Make your threads as simple as possible.
Try not to use global variables. Global constants (actual constants that never change) is fine. When you do need to use global or shared variables you need to protect them with some type of mutex/lock (semaphore, monitor, ...).
Make sure that you actually understand what how your mutexes work. There are a few different implementations which can work differently.
Try to organize your code so that the critical sections (places where you hold some type of lock(s) ) are as quick as possible. Be aware that some functions may block (sleep or wait on something and keep the OS from allowing that thread to continue running for some time). Do not use these while holding any locks (unless absolutely necessary or during debugging as it can sometimes show other bugs).
Try to understand what more threads actually does for you. Blindly throwing more threads at a problem is very often going to make things worse. Different threads compete for the CPU and for locks.
Deadlock avoidance requires planning. Try to avoid having to acquire more than one lock at a time. If this is unavoidable decide on an ordering you will use to acquire and release the locks for all threads. Make sure you know what deadlock really means.
Debugging multi-threaded or distributed applications is difficult.
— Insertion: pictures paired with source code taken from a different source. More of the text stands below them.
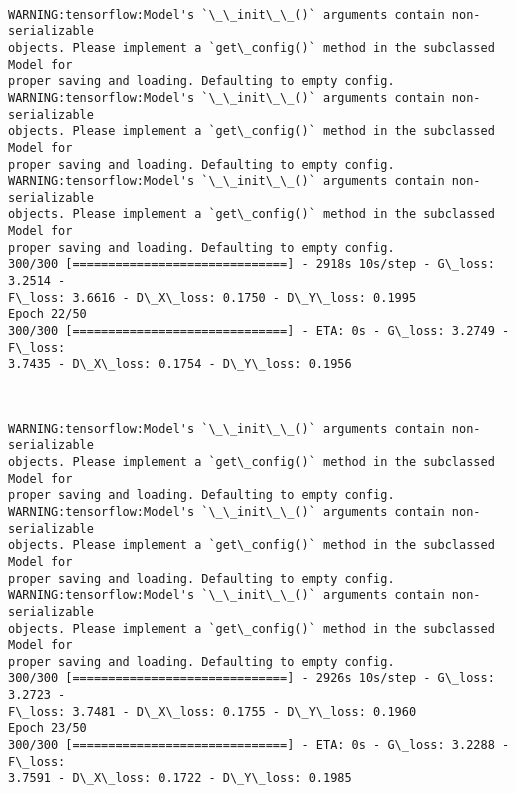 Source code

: \documentclass[11pt]{article}
\begin{document}
    \begin{center}
    \end{center}
    { \hspace*{\fill} \\}
    
    \begin{Verbatim}[commandchars=\\\{\}]
WARNING:tensorflow:Model's `\_\_init\_\_()` arguments contain non-serializable
objects. Please implement a `get\_config()` method in the subclassed Model for
proper saving and loading. Defaulting to empty config.
WARNING:tensorflow:Model's `\_\_init\_\_()` arguments contain non-serializable
objects. Please implement a `get\_config()` method in the subclassed Model for
proper saving and loading. Defaulting to empty config.
WARNING:tensorflow:Model's `\_\_init\_\_()` arguments contain non-serializable
objects. Please implement a `get\_config()` method in the subclassed Model for
proper saving and loading. Defaulting to empty config.
300/300 [==============================] - 2918s 10s/step - G\_loss: 3.2514 -
F\_loss: 3.6616 - D\_X\_loss: 0.1750 - D\_Y\_loss: 0.1995
Epoch 22/50
300/300 [==============================] - ETA: 0s - G\_loss: 3.2749 - F\_loss:
3.7435 - D\_X\_loss: 0.1754 - D\_Y\_loss: 0.1956
    \end{Verbatim}

    \begin{center}
    \end{center}
    { \hspace*{\fill} \\}
    
    \begin{Verbatim}[commandchars=\\\{\}]
WARNING:tensorflow:Model's `\_\_init\_\_()` arguments contain non-serializable
objects. Please implement a `get\_config()` method in the subclassed Model for
proper saving and loading. Defaulting to empty config.
WARNING:tensorflow:Model's `\_\_init\_\_()` arguments contain non-serializable
objects. Please implement a `get\_config()` method in the subclassed Model for
proper saving and loading. Defaulting to empty config.
WARNING:tensorflow:Model's `\_\_init\_\_()` arguments contain non-serializable
objects. Please implement a `get\_config()` method in the subclassed Model for
proper saving and loading. Defaulting to empty config.
300/300 [==============================] - 2926s 10s/step - G\_loss: 3.2723 -
F\_loss: 3.7481 - D\_X\_loss: 0.1755 - D\_Y\_loss: 0.1960
Epoch 23/50
300/300 [==============================] - ETA: 0s - G\_loss: 3.2288 - F\_loss:
3.7591 - D\_X\_loss: 0.1722 - D\_Y\_loss: 0.1985
    \end{Verbatim}
\end{document}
If you can do most of the debugging in a single threaded environment (maybe even just forcing other threads to sleep) then you can try to eliminate non-threading centric bugs before jumping into multi-threaded debugging.
Always think about what the other threads might be up to. Comment this in your code. If you are doing something a certain way because you know that at that time no other thread should be accessing a certain resource write a big comment saying so.
You may want to wrap calls to mutex locks/unlocks in other functions like:
int my_lock_get(lock_type lock, const char * file, unsigned line, const char * msg) {
thread_id_type me = this_thread();
logf("%u\t%s (%u)\t%s:%u\t%s\t%s\n", time_now(), thread_name(me), me, "get", msg);
lock_get(lock);
logf("%u\t%s (%u)\t%s:%u\t%s\t%s\n", time_now(), thread_name(me), me, "in", msg);
}
And a similar version for unlock. Note, the functions and types used in this are all made up and not overly based on any one API.
Using something like this you can come back if there is an error and use a perl script or something like it to run queries on your logs to examine where things went wrong (matching up locks and unlocks, for instance).
Note that your print or logging functionality may need to have locks around it as well. Many libraries already have this built in, but not all do. These locks need to not use the printing version of the lock_[get|release] functions or you'll have infinite recursion.